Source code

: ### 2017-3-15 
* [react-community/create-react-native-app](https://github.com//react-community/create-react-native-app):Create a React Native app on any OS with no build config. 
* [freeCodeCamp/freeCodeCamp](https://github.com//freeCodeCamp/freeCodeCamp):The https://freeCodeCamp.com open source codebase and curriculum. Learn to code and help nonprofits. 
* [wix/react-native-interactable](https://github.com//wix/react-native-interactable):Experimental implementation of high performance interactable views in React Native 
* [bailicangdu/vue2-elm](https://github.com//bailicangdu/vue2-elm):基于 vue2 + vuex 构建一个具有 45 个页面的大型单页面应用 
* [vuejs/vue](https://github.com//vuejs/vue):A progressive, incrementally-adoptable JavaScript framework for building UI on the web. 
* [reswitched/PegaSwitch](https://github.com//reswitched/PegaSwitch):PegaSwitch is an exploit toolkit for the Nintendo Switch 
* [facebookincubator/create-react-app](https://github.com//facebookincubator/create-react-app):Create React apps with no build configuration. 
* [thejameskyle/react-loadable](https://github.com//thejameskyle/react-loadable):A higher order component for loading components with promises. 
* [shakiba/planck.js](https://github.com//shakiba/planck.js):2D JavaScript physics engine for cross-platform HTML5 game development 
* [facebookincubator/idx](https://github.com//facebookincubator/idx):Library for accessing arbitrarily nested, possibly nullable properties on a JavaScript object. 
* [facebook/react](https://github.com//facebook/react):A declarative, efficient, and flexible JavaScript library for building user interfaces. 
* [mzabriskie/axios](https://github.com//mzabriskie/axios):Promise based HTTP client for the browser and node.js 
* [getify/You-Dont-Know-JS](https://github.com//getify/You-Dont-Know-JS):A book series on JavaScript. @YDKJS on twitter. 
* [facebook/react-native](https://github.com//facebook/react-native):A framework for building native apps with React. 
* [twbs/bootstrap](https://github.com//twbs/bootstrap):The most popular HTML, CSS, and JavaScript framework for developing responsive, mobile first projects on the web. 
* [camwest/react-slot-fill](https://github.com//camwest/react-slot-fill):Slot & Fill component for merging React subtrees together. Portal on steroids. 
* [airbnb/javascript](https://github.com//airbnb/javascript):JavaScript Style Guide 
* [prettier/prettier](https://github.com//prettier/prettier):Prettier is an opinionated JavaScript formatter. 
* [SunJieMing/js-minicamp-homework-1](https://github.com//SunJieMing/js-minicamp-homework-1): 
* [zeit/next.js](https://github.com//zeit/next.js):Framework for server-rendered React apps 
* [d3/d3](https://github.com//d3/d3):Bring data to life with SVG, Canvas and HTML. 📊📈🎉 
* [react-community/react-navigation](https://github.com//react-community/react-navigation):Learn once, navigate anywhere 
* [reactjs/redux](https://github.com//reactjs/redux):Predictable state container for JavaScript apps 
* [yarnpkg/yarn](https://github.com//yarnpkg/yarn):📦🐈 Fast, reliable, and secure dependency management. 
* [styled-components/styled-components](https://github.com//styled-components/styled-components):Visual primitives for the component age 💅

=======

### EXERCISE OBJECTIVE
Take every line in the preceding listing that contains "components" and copy it.

### OUTPUT OF THE EXERCISE
* [thejameskyle/react-loadable](https://github.com//thejameskyle/react-loadable):A higher order component for loading components with promises. 
* [styled-components/styled-components](https://github.com//styled-components/styled-components):Visual primitives for the component age 💅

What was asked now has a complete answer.